2020年6月28日日曜日

韓国人の非近代性の根拠


 従軍慰安婦問題とか徴用工問題を巡る韓国の、国民や政府のわけのわからない振る舞いを、とても奇異に思ってきた。「恨(ハン)」が生きるエネルギーという言い回しも、何だかわかるようでわからない国民性だと思ってきた。それを、日本人にもわかるように解き明かしている本に出合って、目下読んでいる途中である。
 オー・ダニエル『「地政心理」で語る半島と列島』(藤原書店、2017年)。「地政心理」という看板に少しばかりいかがわしさを感じはしたが、藤原書店の出版物ということで、それを帳消しにして手に取った。著者は、韓国生まれ、アメリカの大学で博士号を取り、中国の大学教授や日本の一橋大学や京都産業大学の客員研究員を経て、いまソウルで政治経済リスクを評価する会社を経営する、私よりひと回り若いかた。
 日本と韓国の置かれている地政学的な位置とそこに暮らすがゆえに身に刷り込まれてくる精神的・心理的なエートスのもたらす差異を解析して、日本文化と韓国文化、それぞれの国民性、根っこにある気風の違いを、丹念に資料を読み解いている。資料への目配りも行き届いている。

 このテーマが違和感を感じさえなかったのは、彼がアメリカでこのテーマに取り組んだのが、1980年代半ば。つまり日本が奇跡の経済成長をして、ジャパン・アズ・ナンバーワンといわれた時期。世界中の知識人が日本の社会システムに注目していたときであったから、韓国生まれの彼が、自国と対照させて日本の地政学的な立ち位置と、それが齎した精神的・心理的気風に目を配るのは当然と受け止めた。しかも、そう簡単に善し悪しをつけず、クールに韓国民の気質や傾き、日本人の自己意識や外から見た評価を一つ一つ丁寧にみてとっているのが、好感が持てる。
 
 なにより、従軍慰安婦問題とか徴用工問題に関する韓国民やその行政や司法が下す判断の根源がどこにあるかに分け入る進め方は、それなりの論理をもっているのだと理解できるようには感じた。
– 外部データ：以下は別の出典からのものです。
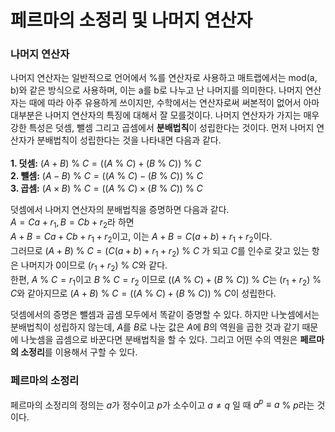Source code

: # 페르마의 소정리 및 나머지 연산자
### 나머지 연산자

나머지 연산자는 일반적으로 언어에서 %를 연산자로 사용하고 매트랩에서는 mod(a, b)와 같은 방식으로 사용하며, 이는 a를 b로 나누고 난 나머지를 의미한다. 나머지 연산자는 때에 따라 아주 유용하게 쓰이지만, 수학에서는 연산자로써 써본적이 없어서 아마 대부분은 나머지 연산자의 특징에 대해서 잘 모를것이다. 나머지 연산자가 가지는 매우 강한 특성은 덧셈, 뺄셈 그리고 곱셈에서 **분배법칙**이 성립한다는 것이다. 먼저 나머지 연산자가 분배법칙이 성립한다는 것을 나타내면 다음과 같다.
<br>
<br>
**1. 덧셈:** 
$(A + B)$ % 
$C = ((A$ % 
$C) + (B$ % 
$C))$ %
$C$
<br>
**2. 뺄셈:**
$(A - B)$ % 
$C = ((A$ % 
$C) - (B$ %
$C))$ % 
$C$
<br>
**3. 곱셈:**
$(A \times B)$ % 
$C = ((A$ %
$C) \times (B$ % 
$C))$ % 
$C$
<br>

덧셈에서 나머지 연산자의 분배법칙을 증명하면 다음과 같다.
<br>
$A = Ca + r_{1}, B = Cb + r_{2}$라 하면
<br>
$A + B = Ca + Cb + r_{1} + r_{2}$이고, 이는 
$A + B = C(a + b) + r_{1} + r_{2}$이다.
<br>
그러므로 
$(A + B)$ % 
$C = (C(a + b) + r_{1} + r_{2})$ %
$C$ 가 되고 
$C$를 인수로 갖고 있는 항은 나머지가 0이므로
$(r_{1} + r_{2})$ %
$C$와 같다.
<br>
한편, 
$A$ %
$C = r_{1}$이고 
$B$ %
$C = r_{2}$ 이므로 
$((A$ % 
$C) + (B$ % 
$C))$ %
$C$는
$(r_{1} + r_{2})$ %
$C$와 같아지므로
$(A + B)$ % 
$C = ((A$ % 
$C) + (B$ % 
$C))$ %
$C$이 성립한다.

덧셈에서의 증명은 뺄셈과 곱셈 모두에서 똑같이 증명할 수 있다. 하지만 나눗셈에서는 분배법칙이 성립하지 않는데,
$A$를 
$B$로 나눈 값은
$A$에 
$B$의 역원을 곱한 것과 같기 때문에 나눗셈을 곱셈으로 바꾼다면 분배법칙을 할 수 있다. 그리고 어떤 수의 역원은 **페르마의 소정리**를 이용해서 구할 수 있다.

### 페르마의 소정리
페르마의 소정리의 정의는 $a$가 정수이고 $p$가 소수이고 
$a \neq q$ 일 때 
$a^p \equiv a$ % 
$p$라는 것이다.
それは、日本(人)の国民性や気風との差異を浮き彫りにするものでもあって、わが身の傾きを指摘されるようにも思った。と同時にそれは、自国と異なる文化や価値意識を持った対外的関係には通用しない振る舞い方であると、強く感じる。
 まだ読みすすめている途次にあるから、最終的にどこまで論及するかは、わからない。ただ私自身が理解できないのは、韓国(人)の歴史的継承性というか、韓国という国家政府を継続している(諸外国との)正統的な継承性を、何処に置いているのかが、解けないままだ。民主主義国というのなら、そのときどきの国民の選択によって成立した政府が諸外国と結んだ条約は、後の政府が覆すにしても、それなりの国際的な道筋を辿らなければなるまい。手続きを抜きにしてひっくり返していては、独立国家としての見識を疑われる。つまりかつて国民が選挙で選択した政府が取り決めたことは、後の政府が引き継いでいかねばならない。国民も、「革命」を起こしたというのでない限りは、その継承性を受け継ぐのが、近代国家国民の国際関係上の当為である。
 
 オー・ダニエルは、韓国(人)の振る舞いの特徴の一つを、当為主義的にあるという。かくあるべき姿を目標に置いてそこに至る手段を問わない振る舞いともいう。それに対して日本人のそれは、機能主義的であると対照させる。
 自然に対する人為の優位性を信じて疑わない韓国(人)は国家の支配や権威に対しても抵抗と反逆を突き付け、全とっかえするように攻撃的に対抗する。それに対して日本(人)は、自然に畏敬の念を持ち恐れ、支配体制や権威に対して従順であって覆そうとしない。それは、日本(人)が人間も自然の一部と感じて生きているのに対して、韓国(人)は、自然をものともしない(人の)誇り高さをもっていると対照的にみてとる。
 
 なるほど面白い。だが、国民国家が国際関係の基礎単位として成立している世界においては、一つの国民国家の正当性・継承性も、(例えば条約なども)持続的なものとして承認されているのであって、その承認の論理を自国内の「当為」によってかってに覆しては、国際関係の舞台に立つ資格はないと言わねばならない。それを韓国(人)はどう考えているのか。
 自国の政府が取り決めてきた条約を無視して、すでに解決済みのモンダイを(日本に向けて)蒸し返すのは、かつて植民地支配をした宗主国であったということに、憤懣をぶつけているだけではないか。植民地支配をしたことを忸怩たる思いで見ている私でも、甘えなさんなと言いたくなる。
 なるほど1945年の(日本の)敗戦によって、朝鮮半島は連合国軍の支配下に入った。そのため敗戦国・日本が宗主国として植民地の(その後の)独立に対する責任ある振る舞いをすることができなかったことは、倫理的には非としなければならないことが多々あると思う。だがそれは、連合国軍の支配権を持っていた国々と朝鮮との関係であって、日本に「始末の責任」をもってきても、応えようがない。ただそれでも(植民地時代については)、1965年の日韓条約によって補償問題にケリをつけたのであるからには、その内容に不満であっても、爾後は韓国政府と韓国民との「国内問題」として扱われなければならない。
 そのことに、オー・ダニエルさんはどう応えを出しているか。
 韓国とは、これからも隣国としてお付き合いしていくわけであるから、「奇異な」感触を棚上げしたままでいいわけがない。韓国を知ることがわが身を知ることとこれほど近い距離にあるとは思わなかった。後半部分を、引き続き読みすすめよう。